The problem of small conversion efficiencies can be tackled by exploiting optical microcavities in order to boost the nonlinear phenomenon [6]. In this respect, Whispering Gallery Mode (WGM) resonators are promising candidates, because of their ultra-high quality factors. In particular, recent technological progress has allowed the fabrication of AlGaAs microdisks with Q factors exceeding 105 [7, 8]. These resonators could therefore be used for efficient frequency conversion sources based on DFG [9, 10].
High Q factors are desirable since they translate into long storage times and therefore into long interaction times between the modes involved in the nonlinear generation. However, they come at a price: the higher the Q factor, the smaller the width of the resonance. Therefore, the nonlinear process becomes extremely sensitive to even small changes of physical parameters and/or minimal fabrication imperfections.
It is clear that some degree of fabrication tolerance is highly desirable, and thus one needs to employ a well-controlled tuning parameter to compensate for any deviations with respect to the nominal design.

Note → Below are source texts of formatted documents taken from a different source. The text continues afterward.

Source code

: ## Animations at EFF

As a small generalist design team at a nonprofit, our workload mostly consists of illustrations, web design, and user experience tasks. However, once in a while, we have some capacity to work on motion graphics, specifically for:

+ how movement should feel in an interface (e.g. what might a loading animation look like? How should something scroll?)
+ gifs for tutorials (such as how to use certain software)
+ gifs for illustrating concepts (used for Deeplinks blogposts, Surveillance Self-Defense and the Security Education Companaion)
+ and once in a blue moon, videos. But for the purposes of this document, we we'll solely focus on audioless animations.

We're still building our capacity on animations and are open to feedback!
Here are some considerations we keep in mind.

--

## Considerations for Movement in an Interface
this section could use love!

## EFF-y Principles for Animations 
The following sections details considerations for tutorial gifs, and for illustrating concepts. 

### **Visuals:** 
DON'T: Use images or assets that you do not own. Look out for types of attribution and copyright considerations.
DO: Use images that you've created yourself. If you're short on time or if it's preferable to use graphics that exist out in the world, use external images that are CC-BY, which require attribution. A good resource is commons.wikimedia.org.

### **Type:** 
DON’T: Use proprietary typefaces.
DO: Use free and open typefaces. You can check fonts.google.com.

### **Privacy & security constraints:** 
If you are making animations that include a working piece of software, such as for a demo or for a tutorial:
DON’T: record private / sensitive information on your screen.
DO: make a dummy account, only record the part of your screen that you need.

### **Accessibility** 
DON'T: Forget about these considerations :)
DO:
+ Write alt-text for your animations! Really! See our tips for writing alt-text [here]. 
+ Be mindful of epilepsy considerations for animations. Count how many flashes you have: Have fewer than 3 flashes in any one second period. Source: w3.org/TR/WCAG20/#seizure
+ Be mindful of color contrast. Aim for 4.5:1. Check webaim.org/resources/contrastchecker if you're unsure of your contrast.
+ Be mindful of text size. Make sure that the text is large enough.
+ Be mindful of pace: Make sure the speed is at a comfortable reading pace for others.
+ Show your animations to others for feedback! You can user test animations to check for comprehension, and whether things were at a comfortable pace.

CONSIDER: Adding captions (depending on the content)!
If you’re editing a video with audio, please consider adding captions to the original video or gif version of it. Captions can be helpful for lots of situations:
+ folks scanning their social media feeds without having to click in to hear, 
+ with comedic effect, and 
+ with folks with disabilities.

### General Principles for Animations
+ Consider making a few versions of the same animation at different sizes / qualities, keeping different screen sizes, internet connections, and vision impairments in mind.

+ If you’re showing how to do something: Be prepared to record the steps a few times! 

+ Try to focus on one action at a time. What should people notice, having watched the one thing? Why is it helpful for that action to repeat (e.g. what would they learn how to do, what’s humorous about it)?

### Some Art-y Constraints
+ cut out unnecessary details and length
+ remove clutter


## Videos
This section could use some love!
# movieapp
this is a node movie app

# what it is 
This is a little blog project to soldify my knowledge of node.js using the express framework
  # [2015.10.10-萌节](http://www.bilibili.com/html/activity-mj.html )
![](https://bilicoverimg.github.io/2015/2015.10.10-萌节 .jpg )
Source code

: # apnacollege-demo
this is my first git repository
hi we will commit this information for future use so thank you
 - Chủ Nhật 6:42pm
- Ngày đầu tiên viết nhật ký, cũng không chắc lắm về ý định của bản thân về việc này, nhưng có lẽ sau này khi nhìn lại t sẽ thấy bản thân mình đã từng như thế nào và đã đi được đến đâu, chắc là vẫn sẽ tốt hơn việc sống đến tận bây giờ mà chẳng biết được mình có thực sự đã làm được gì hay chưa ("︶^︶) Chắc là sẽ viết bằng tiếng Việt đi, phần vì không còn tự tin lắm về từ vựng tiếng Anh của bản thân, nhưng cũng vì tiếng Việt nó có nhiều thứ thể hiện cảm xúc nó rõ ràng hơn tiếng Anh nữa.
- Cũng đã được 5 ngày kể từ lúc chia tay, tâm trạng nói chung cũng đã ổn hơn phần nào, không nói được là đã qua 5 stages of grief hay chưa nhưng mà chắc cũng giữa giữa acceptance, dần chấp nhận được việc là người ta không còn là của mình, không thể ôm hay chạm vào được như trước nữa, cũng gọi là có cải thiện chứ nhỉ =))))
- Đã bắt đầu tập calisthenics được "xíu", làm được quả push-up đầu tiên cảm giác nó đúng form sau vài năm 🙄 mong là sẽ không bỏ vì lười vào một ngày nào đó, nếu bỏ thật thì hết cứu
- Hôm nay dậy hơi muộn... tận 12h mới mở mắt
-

Temperature is a classic example: by changing the temperature, the refractive index of the materials making up the cavity can be adjusted until the modes are brought into phase matching.
In this letter we numerically study an alternative and powerful tuning approach based on defining a hole in an AlGaAs WGM THz nonlinear microcavity source similar to the one we discussed in Ref. [9]. Interestingly, this opens the way for a second tuning parameter, provided by the height of a metallic tip positioned in the hollow part of the ring.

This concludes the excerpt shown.